OPTICAL-PROPERTIES OF EXCITONS IN GAAS/AL0.3GA0.7AS SYMMETRICAL DOUBLE QUANTUM-WELLS

Molecular-beam-epitaxy-manufactured GaAs/Al0.3Ga0.7As symmetric coupled-double-quantum-well (CDQW) structures covering a wide range of coupling strengths have been studied by photoluminescence (PL) and photoluminescence excitation (PLE) spectroscopy. These measurements give exciton energy levels and relative absorption strengths of exciton resonances in CDQW's. In CDQW's, the electronic states related to one-particle states in the corresponding single quantum wells split into symmetric and antisymmetric states.

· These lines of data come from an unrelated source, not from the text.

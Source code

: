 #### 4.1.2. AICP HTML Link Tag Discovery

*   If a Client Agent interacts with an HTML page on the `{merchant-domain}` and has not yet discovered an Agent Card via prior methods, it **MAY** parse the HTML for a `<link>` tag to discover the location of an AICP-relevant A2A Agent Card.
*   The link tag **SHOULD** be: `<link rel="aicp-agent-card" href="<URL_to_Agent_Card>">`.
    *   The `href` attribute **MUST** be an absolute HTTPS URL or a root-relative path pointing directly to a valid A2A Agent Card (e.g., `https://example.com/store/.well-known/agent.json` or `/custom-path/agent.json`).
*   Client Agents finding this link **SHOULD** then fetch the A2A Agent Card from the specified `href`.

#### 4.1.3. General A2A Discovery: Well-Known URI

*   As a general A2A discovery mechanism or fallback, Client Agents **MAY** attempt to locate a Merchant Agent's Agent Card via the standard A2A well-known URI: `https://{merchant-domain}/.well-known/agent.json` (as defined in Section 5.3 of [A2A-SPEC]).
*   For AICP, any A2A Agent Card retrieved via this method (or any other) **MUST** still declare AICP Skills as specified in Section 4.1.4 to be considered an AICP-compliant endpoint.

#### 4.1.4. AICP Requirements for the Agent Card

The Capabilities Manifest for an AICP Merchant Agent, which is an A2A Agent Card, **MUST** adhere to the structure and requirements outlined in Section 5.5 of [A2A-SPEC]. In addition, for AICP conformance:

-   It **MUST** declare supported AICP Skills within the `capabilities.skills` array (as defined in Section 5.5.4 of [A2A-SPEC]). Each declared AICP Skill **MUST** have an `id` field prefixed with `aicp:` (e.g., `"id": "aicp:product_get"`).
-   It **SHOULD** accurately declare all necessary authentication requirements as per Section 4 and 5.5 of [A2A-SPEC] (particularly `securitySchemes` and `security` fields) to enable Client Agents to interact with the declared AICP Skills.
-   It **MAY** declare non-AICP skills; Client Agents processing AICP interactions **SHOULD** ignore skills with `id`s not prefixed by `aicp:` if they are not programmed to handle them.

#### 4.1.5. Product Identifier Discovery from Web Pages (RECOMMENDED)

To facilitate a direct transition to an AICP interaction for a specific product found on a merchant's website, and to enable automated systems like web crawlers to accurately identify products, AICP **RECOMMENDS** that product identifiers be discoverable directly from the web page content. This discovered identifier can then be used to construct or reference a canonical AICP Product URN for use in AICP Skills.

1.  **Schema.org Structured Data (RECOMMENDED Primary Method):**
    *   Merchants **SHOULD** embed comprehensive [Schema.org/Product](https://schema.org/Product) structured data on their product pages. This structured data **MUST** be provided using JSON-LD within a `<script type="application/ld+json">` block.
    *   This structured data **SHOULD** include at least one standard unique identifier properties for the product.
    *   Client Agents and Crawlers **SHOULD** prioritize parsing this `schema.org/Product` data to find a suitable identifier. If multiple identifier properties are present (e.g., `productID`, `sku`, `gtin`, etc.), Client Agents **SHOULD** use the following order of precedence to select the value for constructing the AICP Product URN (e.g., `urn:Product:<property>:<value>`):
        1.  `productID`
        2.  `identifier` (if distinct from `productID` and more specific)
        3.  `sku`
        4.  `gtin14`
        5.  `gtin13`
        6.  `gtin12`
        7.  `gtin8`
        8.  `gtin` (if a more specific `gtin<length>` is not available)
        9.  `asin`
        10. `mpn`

The exciton states constructed from products of either symmetric or antisymmetric bole and electron one-particle states are denoted "symmetric" and "antisymmetric" excitons. An important feature in the experimental PLE spectra is a significant reduction of oscillator strengths for optical transitions related to antisymmetric heavy-hole and light-hole excitons compared to the strengths of the transitions to the symmetric exciton states when the symmetry splitting becomes comparable to single-quantum-well exciton binding energies. This effect is absent in the simplest theory for CDQW's, but it can be obtained within an improved effective-mass theory. The Coulomb interaction between electrons and holes mixes symmetric exciton states with antisymmetric exciton states. We have performed variational calculations of exciton binding energies and oscillator strengths for optical transitions to excitonic states which are linear combinations of symmetric and antisymmetric exciton states. The energy levels obtained from the model with mixing between the states are in reasonable agreement with experimental results. However, the difference between the theoretical results with mixing and without mixing is too small to show that the mixing of the states is important. The experimental values for the ratios of oscillator strengths show a decreasing trend with reduced coupling between the wells, as anticipated from the theoretical results with mixing of exciton states. This demonstrates that mixing of exciton states by the Coulomb interaction is important for weakly coupled wells.